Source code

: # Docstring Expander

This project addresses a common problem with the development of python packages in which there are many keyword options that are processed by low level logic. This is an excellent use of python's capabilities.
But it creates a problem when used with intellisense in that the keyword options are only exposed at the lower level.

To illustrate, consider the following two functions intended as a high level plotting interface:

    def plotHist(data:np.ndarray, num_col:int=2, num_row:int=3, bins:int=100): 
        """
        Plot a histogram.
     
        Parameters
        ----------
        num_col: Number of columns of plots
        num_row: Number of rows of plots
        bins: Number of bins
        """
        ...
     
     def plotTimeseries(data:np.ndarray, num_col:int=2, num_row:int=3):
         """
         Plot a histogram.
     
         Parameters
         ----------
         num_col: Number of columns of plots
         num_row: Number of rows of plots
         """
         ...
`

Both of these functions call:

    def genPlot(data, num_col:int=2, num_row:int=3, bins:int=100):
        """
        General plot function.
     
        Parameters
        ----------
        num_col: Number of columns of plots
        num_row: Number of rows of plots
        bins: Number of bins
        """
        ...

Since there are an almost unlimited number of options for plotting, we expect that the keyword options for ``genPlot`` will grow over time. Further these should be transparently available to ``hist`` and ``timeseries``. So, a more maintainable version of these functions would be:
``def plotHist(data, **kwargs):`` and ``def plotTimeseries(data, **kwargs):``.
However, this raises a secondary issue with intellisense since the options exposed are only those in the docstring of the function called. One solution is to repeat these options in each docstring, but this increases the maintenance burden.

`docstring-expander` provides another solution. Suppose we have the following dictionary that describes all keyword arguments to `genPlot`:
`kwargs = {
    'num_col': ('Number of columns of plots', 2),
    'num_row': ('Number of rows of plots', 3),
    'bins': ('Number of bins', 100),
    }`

Directions for this task: Go through the listing, and whenever a line contains the string "problem", copy that line.

Result of the exercise:
This project addresses a common problem with the development of python packages in which there are many keyword options that are processed by low level logic. This is an excellent use of python's capabilities.
But it creates a problem when used with intellisense in that the keyword options are only exposed at the lower level.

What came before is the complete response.